====== Information given ======

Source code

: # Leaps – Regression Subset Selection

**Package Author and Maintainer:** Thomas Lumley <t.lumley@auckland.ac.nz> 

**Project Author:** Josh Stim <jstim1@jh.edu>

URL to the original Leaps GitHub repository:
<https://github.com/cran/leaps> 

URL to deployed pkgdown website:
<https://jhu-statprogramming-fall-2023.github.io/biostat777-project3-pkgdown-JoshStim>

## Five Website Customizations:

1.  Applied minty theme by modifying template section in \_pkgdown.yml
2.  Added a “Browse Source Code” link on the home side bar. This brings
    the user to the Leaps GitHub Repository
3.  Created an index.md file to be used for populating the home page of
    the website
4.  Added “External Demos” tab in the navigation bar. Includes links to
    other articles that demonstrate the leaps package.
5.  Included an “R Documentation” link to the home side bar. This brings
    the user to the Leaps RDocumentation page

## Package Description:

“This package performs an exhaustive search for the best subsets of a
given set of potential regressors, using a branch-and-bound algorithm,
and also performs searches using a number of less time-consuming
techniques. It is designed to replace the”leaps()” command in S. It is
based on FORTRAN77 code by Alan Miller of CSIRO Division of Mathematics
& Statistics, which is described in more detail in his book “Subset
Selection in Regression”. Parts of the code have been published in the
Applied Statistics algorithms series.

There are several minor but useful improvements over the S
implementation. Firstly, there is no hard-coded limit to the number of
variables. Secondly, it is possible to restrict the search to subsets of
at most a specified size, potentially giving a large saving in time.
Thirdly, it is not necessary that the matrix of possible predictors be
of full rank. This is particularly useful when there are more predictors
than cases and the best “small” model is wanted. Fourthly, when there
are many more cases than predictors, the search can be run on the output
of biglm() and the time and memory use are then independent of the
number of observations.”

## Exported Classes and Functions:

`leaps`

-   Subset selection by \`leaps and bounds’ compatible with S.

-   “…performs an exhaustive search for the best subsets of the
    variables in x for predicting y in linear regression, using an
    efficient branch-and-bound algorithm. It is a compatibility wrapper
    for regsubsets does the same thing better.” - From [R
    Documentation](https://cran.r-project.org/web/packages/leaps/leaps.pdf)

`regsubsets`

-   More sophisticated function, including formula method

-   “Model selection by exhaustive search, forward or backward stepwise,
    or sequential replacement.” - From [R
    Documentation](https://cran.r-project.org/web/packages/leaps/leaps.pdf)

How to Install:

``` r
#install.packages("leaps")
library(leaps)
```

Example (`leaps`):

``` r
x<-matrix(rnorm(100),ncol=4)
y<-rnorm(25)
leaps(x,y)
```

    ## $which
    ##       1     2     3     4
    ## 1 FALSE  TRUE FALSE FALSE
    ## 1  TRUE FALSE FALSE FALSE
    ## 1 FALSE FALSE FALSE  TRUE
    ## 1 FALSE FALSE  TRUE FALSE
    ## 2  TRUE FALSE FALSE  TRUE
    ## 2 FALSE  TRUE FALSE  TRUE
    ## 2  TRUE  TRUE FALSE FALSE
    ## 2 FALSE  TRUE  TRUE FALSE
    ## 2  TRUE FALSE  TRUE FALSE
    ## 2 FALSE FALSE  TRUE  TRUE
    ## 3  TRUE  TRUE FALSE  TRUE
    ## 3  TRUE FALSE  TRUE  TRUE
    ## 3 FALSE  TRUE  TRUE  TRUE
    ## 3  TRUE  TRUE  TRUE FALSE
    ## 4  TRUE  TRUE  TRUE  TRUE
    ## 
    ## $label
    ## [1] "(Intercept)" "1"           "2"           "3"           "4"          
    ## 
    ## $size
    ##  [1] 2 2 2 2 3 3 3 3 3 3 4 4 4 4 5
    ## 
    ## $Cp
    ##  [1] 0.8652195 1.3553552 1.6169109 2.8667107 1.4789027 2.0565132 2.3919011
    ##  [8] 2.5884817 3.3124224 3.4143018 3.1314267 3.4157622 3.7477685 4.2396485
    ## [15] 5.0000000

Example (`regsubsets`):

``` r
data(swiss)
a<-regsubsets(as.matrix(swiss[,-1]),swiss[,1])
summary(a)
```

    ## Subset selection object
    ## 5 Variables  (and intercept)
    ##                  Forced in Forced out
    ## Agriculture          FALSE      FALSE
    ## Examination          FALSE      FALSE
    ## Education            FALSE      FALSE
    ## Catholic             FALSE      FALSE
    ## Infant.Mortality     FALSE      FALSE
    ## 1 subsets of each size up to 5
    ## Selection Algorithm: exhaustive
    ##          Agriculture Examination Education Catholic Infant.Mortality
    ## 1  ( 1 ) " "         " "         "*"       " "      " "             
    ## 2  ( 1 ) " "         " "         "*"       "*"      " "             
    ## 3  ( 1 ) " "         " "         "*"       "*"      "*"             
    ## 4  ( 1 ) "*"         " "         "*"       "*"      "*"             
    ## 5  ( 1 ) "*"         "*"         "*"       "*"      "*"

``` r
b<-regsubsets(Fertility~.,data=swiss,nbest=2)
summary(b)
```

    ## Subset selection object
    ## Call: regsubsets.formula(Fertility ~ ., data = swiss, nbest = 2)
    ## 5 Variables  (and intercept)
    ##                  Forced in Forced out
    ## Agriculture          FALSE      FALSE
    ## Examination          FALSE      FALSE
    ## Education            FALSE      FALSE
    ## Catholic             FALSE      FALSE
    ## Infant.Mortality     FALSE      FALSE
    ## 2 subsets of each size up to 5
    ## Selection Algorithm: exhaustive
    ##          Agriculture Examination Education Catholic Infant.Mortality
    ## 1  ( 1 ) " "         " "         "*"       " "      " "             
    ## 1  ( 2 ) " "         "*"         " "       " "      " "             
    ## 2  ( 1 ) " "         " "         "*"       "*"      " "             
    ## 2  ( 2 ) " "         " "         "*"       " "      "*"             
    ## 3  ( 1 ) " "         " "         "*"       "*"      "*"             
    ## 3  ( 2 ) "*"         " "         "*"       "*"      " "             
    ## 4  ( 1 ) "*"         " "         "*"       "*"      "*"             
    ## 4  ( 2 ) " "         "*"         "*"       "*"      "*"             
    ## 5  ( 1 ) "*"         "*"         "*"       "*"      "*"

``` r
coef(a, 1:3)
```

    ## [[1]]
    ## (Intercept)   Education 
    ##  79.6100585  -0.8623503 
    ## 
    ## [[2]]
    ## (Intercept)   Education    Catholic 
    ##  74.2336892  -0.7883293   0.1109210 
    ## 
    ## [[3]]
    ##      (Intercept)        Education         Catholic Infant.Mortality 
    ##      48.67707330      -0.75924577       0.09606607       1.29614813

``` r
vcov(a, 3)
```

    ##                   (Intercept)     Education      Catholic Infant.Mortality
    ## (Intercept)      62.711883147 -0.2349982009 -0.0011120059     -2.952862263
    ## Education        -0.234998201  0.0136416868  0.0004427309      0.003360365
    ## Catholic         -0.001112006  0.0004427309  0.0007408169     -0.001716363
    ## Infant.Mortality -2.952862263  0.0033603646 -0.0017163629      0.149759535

======

● To do: Where a line in the entries holds the word "predictors", copy that line.

● Exercise answer:
Thirdly, it is not necessary that the matrix of possible predictors be
of full rank. This is particularly useful when there are more predictors
are many more cases than predictors, the search can be run on the output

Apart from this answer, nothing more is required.